Mission accomplie en ce sens, car plusieurs répliques font éclater de rire, comme lorsque les gens d’affaires, voyant leurs employés transformés en zombies, disent: «Coudonc, ils veulent-tu se syndiquer?» Ou quand André lance à sa mère, qui se fait infecter malgré son obsession pour les saines habitudes de vie: «Maman, t’as fait une overdose de kale?»
Plusieurs acteurs offrent aussi de courtes, mais savoureuses performances. C’est le cas de Simon-Olivier Fecteau en animateur de radio-poubelle, d’Anne-Élisabeth Bossé en mère hyperactive, de Stéphane Crête en vorace propriétaire du golf et de Mahée Paiement en riche femme-trophée.
Beaucoup de gens m’ont dit qu’ils n’aiment pas les films de zombies d’habitude, mais qu’ils ont aimé celui-ci parce que c’est d’abord et avant tout un film de personnages.
Julien Knafo, réalisateur de Brain Freeze
Si la portée sociale du film s’est développée «par la bande», aux dires du réalisateur, elle a séduit ses principaux acteurs. Car les méchants dans Brain Freeze ne sont pas les zombies, qui sont ici d’innocentes victimes. Ce sont plutôt les propriétaires qui, motivés par un capitalisme sans limites, défient les lois de la nature.
Pour Roy Dupuis, il s’agit d’un rôle en phase avec ses convictions écologiques bien connues, deux ans après Les fleurs oubliées d’André Forcier. «C’est un divertissement, mais je pense que ça peut déranger et faire réfléchir en même temps», dit celui pour qui Brain Freeze est le 50e film en carrière.
Sans qu’il choisisse ses projets uniquement pour leur portée sociale, le célèbre comédien voit toutefois dans celle-ci une plus-value. «Si un film est en accord avec mes valeurs, ça peut faire en sorte que ça me plaise un peu plus. Tant qu’à raconter une histoire!» dit-il, précisant qu’il n’accepte désormais que les propositions qui lui donnent «le goût de jouer».
Sa covedette, Iani Bédard, est pour sa part une révélation, puisqu’il s’agit de son premier rôle d’envergure au cinéma. Une expérience «enrichissante» et «le fun» pour l’adolescent, qui se réjouit en rigolant de ne pas avoir mué pendant la pause forcée de quatre mois du tournage.
Un genre en croissance
Aucun des acteurs de Brain Freeze ne se décrit comme un «fan fini» des films de zombies, mais tous se réjouissent de voir le cinéma de genre gagner en popularité au Québec.
Selon Julien Knafo, qui fait un clin d’œil au film Les affamés de Robin Aubert dans Brain Freeze, ce genre «va exploser bientôt».
«J’ai côtoyé beaucoup de gens qui font des choses extraordinaires avec les moyens du bord, je ne peux qu’imaginer ce qu’ils vont faire quand ils auront des sous. Ça regarde très, très bien pour le film de genre», dit celui qui œuvre depuis longtemps dans le milieu du cinéma et qui a notamment composé les trames sonores des films Truffe et Le marais.
Marianne Fortier a pour sa part été «enchantée» de se glisser dans la peau d’une zombie. «Sur le tournage, il fallait que j’enlève tout ce que j’avais d’humain en moi pour me transformer en créature, c’était vraiment spécial, j’ai adoré! C’était hors de ma zone de confort et c’est ce que je cherche en ce moment», dit la comédienne qu’on a pu voir dans L’Académie et La faille.
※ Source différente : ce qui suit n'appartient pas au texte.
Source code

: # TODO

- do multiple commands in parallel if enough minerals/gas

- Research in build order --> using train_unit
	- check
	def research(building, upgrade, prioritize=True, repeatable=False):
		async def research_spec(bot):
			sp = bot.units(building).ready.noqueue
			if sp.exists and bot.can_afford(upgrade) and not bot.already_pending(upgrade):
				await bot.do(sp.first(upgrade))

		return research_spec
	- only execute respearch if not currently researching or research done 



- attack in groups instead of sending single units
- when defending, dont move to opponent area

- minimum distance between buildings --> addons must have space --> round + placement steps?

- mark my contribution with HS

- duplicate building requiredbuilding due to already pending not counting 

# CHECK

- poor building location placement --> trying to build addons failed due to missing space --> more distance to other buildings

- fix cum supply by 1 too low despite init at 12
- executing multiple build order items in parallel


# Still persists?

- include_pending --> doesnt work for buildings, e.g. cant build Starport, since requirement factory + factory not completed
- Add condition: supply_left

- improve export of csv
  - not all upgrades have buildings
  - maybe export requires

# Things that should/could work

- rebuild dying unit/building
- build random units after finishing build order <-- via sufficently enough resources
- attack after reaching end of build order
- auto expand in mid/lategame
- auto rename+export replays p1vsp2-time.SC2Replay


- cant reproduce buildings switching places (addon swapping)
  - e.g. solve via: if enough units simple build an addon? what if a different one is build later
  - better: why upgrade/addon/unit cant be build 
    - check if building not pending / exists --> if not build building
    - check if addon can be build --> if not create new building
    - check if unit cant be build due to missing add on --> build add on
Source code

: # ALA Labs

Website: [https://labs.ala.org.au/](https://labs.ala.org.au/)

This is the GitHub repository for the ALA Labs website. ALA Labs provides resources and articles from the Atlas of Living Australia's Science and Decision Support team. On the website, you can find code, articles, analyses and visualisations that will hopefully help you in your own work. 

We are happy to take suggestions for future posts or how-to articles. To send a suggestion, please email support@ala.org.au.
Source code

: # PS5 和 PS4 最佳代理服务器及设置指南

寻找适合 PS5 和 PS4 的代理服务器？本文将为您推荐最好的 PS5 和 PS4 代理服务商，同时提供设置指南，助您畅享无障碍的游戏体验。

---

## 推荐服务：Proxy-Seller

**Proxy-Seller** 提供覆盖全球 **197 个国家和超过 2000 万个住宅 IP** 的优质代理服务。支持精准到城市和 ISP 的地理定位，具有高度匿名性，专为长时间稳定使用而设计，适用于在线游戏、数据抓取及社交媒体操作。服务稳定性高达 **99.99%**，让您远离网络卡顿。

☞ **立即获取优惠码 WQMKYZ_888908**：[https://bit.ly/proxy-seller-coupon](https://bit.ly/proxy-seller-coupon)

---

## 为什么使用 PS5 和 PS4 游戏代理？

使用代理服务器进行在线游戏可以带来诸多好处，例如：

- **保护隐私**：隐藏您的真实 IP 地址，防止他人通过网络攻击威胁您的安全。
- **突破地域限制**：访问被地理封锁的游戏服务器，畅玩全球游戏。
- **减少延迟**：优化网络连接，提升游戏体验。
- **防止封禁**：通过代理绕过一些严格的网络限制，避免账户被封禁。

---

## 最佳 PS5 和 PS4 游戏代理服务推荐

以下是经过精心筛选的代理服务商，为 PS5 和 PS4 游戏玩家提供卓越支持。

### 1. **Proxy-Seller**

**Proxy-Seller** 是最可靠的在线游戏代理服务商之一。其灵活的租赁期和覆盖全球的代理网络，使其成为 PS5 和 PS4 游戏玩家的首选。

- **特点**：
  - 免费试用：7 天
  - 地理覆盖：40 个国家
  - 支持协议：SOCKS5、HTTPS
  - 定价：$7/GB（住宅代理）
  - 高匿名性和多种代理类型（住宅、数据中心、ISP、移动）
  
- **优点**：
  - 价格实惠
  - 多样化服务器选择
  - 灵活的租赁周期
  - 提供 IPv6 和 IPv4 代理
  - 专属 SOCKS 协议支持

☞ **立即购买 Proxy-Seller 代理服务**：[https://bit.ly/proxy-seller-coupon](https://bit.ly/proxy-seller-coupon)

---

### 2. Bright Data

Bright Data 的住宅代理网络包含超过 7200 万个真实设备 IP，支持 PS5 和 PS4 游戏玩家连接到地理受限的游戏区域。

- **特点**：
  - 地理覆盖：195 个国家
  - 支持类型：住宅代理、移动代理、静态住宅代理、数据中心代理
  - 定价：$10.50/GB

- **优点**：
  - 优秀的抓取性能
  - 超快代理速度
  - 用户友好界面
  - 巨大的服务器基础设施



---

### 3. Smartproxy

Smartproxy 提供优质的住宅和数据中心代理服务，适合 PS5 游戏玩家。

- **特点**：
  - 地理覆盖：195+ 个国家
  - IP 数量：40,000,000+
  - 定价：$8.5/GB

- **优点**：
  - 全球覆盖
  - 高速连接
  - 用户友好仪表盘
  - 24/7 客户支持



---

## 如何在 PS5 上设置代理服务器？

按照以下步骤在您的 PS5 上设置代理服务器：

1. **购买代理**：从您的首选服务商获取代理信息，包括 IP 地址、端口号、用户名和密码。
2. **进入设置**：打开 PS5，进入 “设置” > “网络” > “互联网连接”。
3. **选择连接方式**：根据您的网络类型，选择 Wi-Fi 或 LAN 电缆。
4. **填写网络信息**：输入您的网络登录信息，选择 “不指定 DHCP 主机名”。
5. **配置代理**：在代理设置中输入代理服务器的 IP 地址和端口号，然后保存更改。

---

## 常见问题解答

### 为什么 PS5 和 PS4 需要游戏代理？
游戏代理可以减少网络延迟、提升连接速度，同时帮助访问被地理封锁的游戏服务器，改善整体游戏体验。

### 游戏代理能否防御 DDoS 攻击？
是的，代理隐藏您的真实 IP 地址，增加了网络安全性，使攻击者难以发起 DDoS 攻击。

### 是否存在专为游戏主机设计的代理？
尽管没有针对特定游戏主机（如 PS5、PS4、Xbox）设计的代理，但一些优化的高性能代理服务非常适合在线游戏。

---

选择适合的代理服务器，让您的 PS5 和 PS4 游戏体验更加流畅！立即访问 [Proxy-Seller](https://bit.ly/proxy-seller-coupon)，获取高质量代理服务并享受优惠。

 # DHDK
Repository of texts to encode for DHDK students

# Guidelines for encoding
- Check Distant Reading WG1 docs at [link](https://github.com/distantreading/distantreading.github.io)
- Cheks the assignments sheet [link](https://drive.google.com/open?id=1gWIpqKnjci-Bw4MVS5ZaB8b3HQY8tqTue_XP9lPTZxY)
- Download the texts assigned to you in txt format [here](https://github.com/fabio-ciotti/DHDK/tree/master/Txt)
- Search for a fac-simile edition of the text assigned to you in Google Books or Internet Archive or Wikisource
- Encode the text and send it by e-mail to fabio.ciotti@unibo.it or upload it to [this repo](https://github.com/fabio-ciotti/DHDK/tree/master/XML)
Pour Roy Dupuis, peu importe le genre, tant qu’on porte à l’écran de bonnes histoires. «Tant mieux s’il y a une diversité de styles, de formes et de manières de raconter», ajoute-t-il.
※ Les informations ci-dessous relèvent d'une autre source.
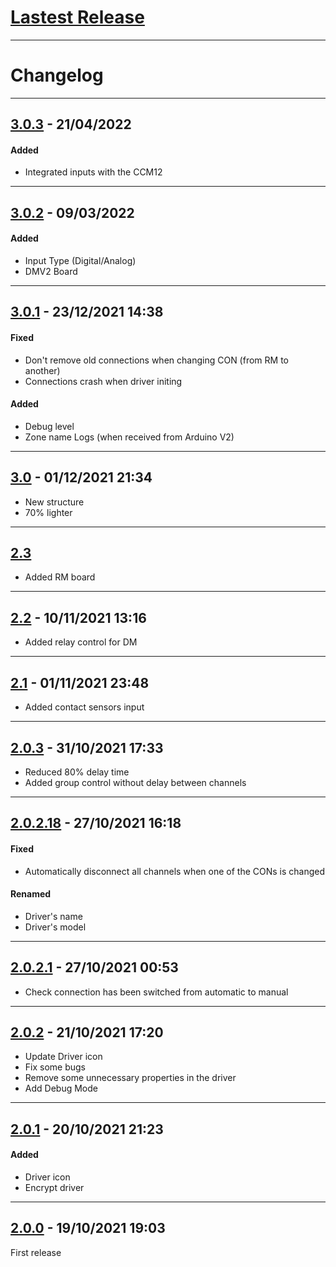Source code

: # [Lastest Release](https://github.com/nhthai173/control4/tree/main/RCM64/Published/Stable%20version)

---

# Changelog

---

## [3.0.3](https://github.com/nhthai173/control4/tree/main/RCM64/Published/All%20version/3.0.3) - 21/04/2022
#### Added
- Integrated inputs with the CCM12

---

## [3.0.2](https://github.com/nhthai173/control4/tree/main/RCM64/Published/All%20version/3.0.2) - 09/03/2022

#### Added
- Input Type (Digital/Analog)
- DMV2 Board

---

## [3.0.1](https://github.com/nhthai173/control4/tree/main/RCM64/Published/All%20version/3.0.1) - 23/12/2021 14:38

#### Fixed

- Don't remove old connections when changing CON (from RM to another)
- Connections crash when driver initing

#### Added
- Debug level
- Zone name Logs (when received from Arduino V2)

---

## [3.0](https://github.com/nhthai173/control4/tree/main/RCM64/Published/All%20version/3.0) - 01/12/2021 21:34

- New structure
- 70% lighter

---

## [2.3](https://github.com/nhthai173/control4/tree/main/RCM64/Published/All%20version/2.3)

- Added RM board 

---

## [2.2](https://github.com/nhthai173/control4/tree/main/RCM64/Published/All%20version/2.2) - 10/11/2021 13:16

- Added relay control for DM 

---

## [2.1](https://github.com/nhthai173/control4/tree/main/RCM64/Published/All%20version/2.1) - 01/11/2021 23:48

- Added contact sensors input

---

## [2.0.3](https://github.com/nhthai173/control4/tree/main/RCM64/Published/All%20version/2.0.3) - 31/10/2021 17:33

- Reduced 80% delay time
- Added group control without delay between channels

---

## [2.0.2.18](https://github.com/nhthai173/control4/tree/main/RCM64/Published/All%20version/2.0.2.18) - 27/10/2021 16:18

#### Fixed

- Automatically disconnect all channels when one of the CONs is changed

#### Renamed

- Driver's name
- Driver's model

---

## [2.0.2.1](https://github.com/nhthai173/control4/tree/main/RCM64/Published/All%20version/2.0.2.1) - 27/10/2021 00:53

- Check connection has been switched from automatic to manual

---

## [2.0.2](https://github.com/nhthai173/control4/tree/main/RCM64/Published/All%20version/2.0.2) - 21/10/2021 17:20

- Update Driver icon
- Fix some bugs
- Remove some unnecessary properties in the driver
- Add Debug Mode
 
---

## [2.0.1](https://github.com/nhthai173/control4/tree/main/RCM64/Published/All%20version/2.0.1) - 20/10/2021 21:23
 
#### Added

- Driver icon
- Encrypt driver

---

## [2.0.0](https://github.com/nhthai173/control4/tree/main/RCM64/Published/All%20version/2.0.0) - 19/10/2021 19:03

First release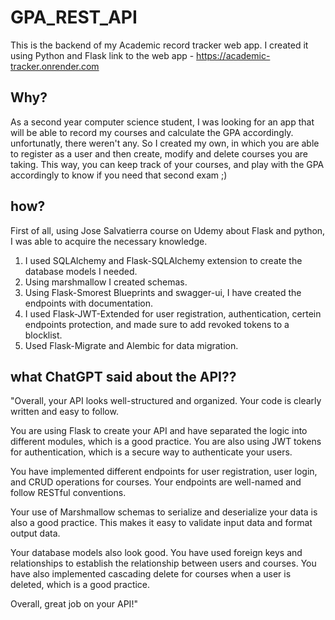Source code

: # GPA_REST_API
This is the backend of my Academic record tracker web app. I created it using Python and Flask
link to the web app - https://academic-tracker.onrender.com

## Why? ##
As a second year computer science student, I was looking for an app that will be able to record my courses and calculate the GPA accordingly.
unfortunatly, there weren't any. So I created my own, in which you are able to register as a user and then create, modify and delete courses you are taking.
This way, you can keep track of your courses, and play with the GPA accordingly to know if you need that second exam ;)

## how? ##
First of all, using Jose Salvatierra course on Udemy about Flask and python, I was able to acquire the necessary knowledge.

1. I used SQLAlchemy and Flask-SQLAlchemy extension to create the database models I needed.
2. Using marshmallow I created schemas.
3. Using Flask-Smorest Blueprints and swagger-ui, I have created the endpoints with documentation.
4. I used Flask-JWT-Extended for user registration, authentication, certein endpoints protection, and made sure to add revoked tokens to a blocklist.
5. Used Flask-Migrate and Alembic for data migration.

## what ChatGPT said about the API?? ##
"Overall, your API looks well-structured and organized. Your code is clearly written and easy to follow.

You are using Flask to create your API and have separated the logic into different modules, which is a good practice. You are also using JWT tokens for authentication, which is a secure way to authenticate your users.

You have implemented different endpoints for user registration, user login, and CRUD operations for courses. Your endpoints are well-named and follow RESTful conventions.

Your use of Marshmallow schemas to serialize and deserialize your data is also a good practice. This makes it easy to validate input data and format output data.

Your database models also look good. You have used foreign keys and relationships to establish the relationship between users and courses. You have also implemented cascading delete for courses when a user is deleted, which is a good practice.

Overall, great job on your API!"
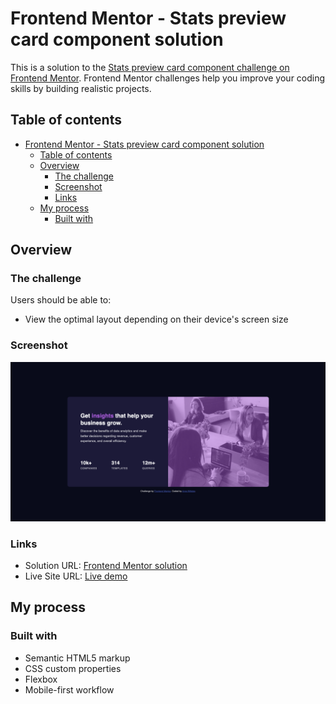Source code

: # Frontend Mentor - Stats preview card component solution

This is a solution to the [Stats preview card component challenge on Frontend Mentor](https://www.frontendmentor.io/challenges/stats-preview-card-component-8JqbgoU62). Frontend Mentor challenges help you improve your coding skills by building realistic projects. 

## Table of contents

- [Frontend Mentor - Stats preview card component solution](#frontend-mentor---stats-preview-card-component-solution)
  - [Table of contents](#table-of-contents)
  - [Overview](#overview)
    - [The challenge](#the-challenge)
    - [Screenshot](#screenshot)
    - [Links](#links)
  - [My process](#my-process)
    - [Built with](#built-with)

## Overview

### The challenge

Users should be able to:

- View the optimal layout depending on their device's screen size

### Screenshot

![Screenshot](images/screenshot.png)


### Links

- Solution URL: [Frontend Mentor solution](https://github.com/arne-witteler/stats-preview-card-component)
- Live Site URL: [Live demo](https://stats-preview-card-component-sigma-amber.vercel.app)

## My process

### Built with

- Semantic HTML5 markup
- CSS custom properties
- Flexbox
- Mobile-first workflow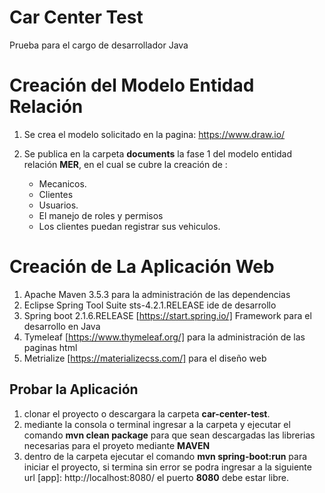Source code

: # Car Center Test
Prueba para el cargo de desarrollador Java

# Creación del Modelo Entidad Relación

1. Se crea el modelo solicitado en la pagina: https://www.draw.io/

2. Se publica en la carpeta **documents** la fase 1 del modelo entidad relación **MER**, en el cual se cubre la creación de : 
   * Mecanicos.
   * Clientes
   * Usuarios.
   * El manejo de roles y permisos
   * Los clientes puedan registrar sus vehiculos.
   
   
# Creación de La Aplicación Web

1. Apache Maven 3.5.3 para la administración de las dependencias
2. Eclipse Spring Tool Suite sts-4.2.1.RELEASE ide de desarrollo
3. Spring boot 2.1.6.RELEASE [https://start.spring.io/] Framework para el desarrollo en Java
4. Tymeleaf [https://www.thymeleaf.org/] para la administración de las paginas html
5. Metrialize [https://materializecss.com/] para el diseño web

## Probar la Aplicación

1. clonar el proyecto o descargara la carpeta **car-center-test**.
2. mediante la consola o terminal ingresar a la carpeta y ejecutar el comando  **mvn clean package** para que sean descargadas las librerias necesarias para el proyeto mediante **MAVEN**
3. dentro de la carpeta ejecutar el comando **mvn spring-boot:run** para iniciar el proyecto, si termina sin error se podra ingresar a la siguiente url [app]: http://localhost:8080/ el puerto **8080** debe estar libre.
Pourquoi le cinéma d’horreur est-il un terrain de jeu fertile pour véhiculer des critiques sociales comme le fait Brain Freeze? «C’est très intéressant, je ne pense pas avoir la réponse», répond Julien Knafo.
Une chose est sûre, selon lui: la figure du zombie est riche. «Le zombie est prisé parce qu’il représente la peur de l’apocalypse. Dans sa nature, c’est un mort-vivant. Il n’a plus de cerveau, il est dépossédé d’âme… Le zombie est porteur de beaucoup de choses.»